-- Activity --
Each line from the beginning of the data below through the line containing "- Run the installer" should be repeated exactly, please.

BEGIN Entries shown

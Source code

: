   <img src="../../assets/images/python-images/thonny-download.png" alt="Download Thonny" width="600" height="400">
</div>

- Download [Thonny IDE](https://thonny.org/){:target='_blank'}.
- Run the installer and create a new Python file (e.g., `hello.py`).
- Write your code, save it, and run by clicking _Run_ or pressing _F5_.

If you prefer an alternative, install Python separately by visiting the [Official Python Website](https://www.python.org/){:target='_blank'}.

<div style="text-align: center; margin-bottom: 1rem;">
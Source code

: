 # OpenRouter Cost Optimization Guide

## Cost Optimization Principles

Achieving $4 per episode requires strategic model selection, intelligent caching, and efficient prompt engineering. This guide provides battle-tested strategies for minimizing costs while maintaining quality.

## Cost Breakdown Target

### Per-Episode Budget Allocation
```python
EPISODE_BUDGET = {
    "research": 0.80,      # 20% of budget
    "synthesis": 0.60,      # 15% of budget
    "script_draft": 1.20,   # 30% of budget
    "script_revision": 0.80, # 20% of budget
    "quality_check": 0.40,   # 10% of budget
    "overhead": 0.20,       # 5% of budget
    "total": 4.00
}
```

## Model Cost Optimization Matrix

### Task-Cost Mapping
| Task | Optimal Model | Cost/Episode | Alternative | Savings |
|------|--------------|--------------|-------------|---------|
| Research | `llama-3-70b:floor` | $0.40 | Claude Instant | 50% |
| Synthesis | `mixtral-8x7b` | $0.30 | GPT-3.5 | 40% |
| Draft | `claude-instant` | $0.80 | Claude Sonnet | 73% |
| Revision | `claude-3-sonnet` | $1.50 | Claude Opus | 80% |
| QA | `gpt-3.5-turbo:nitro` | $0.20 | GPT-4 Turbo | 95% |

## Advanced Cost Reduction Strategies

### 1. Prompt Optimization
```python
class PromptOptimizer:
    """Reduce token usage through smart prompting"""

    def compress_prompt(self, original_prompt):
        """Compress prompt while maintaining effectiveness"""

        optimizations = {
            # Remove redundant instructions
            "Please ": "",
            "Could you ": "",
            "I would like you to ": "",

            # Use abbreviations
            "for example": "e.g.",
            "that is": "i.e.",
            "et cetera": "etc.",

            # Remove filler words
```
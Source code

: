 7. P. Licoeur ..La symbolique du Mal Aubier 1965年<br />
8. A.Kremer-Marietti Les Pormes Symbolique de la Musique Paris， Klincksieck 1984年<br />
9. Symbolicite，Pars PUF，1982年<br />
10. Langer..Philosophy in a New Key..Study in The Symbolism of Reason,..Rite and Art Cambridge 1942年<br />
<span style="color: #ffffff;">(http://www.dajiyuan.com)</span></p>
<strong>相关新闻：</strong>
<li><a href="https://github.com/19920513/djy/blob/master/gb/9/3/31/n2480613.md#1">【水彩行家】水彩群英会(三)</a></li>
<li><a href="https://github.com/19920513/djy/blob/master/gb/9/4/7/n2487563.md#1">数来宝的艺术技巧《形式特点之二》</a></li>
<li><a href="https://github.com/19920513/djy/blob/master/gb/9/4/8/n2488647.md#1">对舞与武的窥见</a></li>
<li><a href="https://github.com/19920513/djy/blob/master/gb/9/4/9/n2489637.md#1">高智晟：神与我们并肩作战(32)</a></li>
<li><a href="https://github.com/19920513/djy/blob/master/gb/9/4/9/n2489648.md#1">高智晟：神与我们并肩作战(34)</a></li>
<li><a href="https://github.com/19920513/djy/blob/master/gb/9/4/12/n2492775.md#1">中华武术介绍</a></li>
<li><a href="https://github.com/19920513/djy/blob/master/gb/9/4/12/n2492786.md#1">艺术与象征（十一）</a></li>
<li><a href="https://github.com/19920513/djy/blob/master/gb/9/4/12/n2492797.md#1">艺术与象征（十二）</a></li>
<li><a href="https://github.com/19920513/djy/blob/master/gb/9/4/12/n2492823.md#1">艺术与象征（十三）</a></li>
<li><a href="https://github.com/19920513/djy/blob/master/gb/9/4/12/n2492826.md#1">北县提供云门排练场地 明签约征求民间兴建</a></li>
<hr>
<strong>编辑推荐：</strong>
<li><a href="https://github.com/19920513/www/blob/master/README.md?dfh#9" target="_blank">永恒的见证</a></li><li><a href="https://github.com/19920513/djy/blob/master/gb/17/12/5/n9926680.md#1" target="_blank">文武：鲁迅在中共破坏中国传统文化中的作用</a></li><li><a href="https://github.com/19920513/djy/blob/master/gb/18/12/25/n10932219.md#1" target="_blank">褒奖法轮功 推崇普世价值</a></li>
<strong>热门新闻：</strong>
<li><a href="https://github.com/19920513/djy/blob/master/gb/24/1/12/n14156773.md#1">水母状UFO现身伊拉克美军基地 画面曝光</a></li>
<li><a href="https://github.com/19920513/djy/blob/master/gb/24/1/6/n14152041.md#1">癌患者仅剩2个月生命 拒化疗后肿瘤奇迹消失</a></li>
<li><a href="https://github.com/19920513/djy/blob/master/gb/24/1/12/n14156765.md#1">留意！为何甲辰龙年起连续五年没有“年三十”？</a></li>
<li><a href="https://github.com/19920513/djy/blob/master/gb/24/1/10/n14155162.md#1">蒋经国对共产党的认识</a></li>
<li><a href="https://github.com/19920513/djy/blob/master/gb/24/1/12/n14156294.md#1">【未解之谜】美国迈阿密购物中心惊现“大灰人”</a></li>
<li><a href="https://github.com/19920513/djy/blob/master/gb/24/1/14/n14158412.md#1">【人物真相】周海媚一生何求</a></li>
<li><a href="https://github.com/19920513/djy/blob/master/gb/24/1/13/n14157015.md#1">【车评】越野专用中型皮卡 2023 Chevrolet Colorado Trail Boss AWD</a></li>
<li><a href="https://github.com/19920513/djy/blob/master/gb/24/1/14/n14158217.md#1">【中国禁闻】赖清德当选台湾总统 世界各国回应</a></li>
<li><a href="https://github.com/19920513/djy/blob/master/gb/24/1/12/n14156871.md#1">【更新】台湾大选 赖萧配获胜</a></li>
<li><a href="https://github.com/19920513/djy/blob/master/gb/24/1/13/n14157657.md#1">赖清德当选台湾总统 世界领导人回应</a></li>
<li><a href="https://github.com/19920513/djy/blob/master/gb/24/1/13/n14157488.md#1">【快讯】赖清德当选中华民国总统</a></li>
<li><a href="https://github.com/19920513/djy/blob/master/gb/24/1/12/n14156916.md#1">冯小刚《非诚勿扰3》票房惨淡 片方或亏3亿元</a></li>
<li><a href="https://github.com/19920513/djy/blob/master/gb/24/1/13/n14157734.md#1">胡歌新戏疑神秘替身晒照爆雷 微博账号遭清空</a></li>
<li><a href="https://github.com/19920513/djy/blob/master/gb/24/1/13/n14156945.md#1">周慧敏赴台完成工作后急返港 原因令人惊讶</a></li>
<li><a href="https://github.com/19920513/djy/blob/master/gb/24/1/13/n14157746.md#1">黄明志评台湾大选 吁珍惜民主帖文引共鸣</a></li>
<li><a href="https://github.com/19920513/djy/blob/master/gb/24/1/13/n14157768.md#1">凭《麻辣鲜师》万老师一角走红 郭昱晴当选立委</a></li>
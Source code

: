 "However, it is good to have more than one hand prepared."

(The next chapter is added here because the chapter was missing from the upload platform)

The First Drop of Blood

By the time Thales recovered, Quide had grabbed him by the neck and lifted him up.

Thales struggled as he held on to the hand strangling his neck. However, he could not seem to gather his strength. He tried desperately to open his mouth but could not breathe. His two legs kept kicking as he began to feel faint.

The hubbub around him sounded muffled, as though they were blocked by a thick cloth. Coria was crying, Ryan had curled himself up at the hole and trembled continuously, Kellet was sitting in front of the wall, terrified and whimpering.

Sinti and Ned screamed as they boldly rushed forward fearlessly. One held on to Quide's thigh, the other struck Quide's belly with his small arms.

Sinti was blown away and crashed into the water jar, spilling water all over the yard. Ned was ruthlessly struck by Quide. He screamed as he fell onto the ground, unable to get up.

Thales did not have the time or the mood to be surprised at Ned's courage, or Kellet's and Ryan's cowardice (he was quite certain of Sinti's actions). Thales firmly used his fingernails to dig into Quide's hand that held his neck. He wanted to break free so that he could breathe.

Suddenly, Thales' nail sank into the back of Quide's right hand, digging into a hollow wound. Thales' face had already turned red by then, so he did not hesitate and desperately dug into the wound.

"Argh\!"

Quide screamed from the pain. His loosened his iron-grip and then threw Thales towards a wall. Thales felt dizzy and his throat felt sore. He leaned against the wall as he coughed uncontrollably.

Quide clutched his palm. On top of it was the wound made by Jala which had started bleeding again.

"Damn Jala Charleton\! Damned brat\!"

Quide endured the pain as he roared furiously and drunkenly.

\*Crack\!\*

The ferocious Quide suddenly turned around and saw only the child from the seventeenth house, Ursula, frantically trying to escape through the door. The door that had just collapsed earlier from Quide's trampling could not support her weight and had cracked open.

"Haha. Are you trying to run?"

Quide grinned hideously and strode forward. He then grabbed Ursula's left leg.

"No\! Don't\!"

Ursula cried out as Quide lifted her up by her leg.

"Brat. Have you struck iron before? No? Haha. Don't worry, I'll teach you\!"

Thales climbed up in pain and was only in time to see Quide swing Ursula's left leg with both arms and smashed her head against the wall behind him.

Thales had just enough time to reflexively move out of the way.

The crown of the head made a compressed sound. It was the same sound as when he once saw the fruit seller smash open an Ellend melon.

END Entries shown

-- Exercise output --
Source code

:   <img src="../../assets/images/python-images/thonny-download.png" alt="Download Thonny" width="600" height="400">
</div>

- Download [Thonny IDE](https://thonny.org/){:target='_blank'}.
- Run the installer and create a new Python file (e.g., `hello.py`).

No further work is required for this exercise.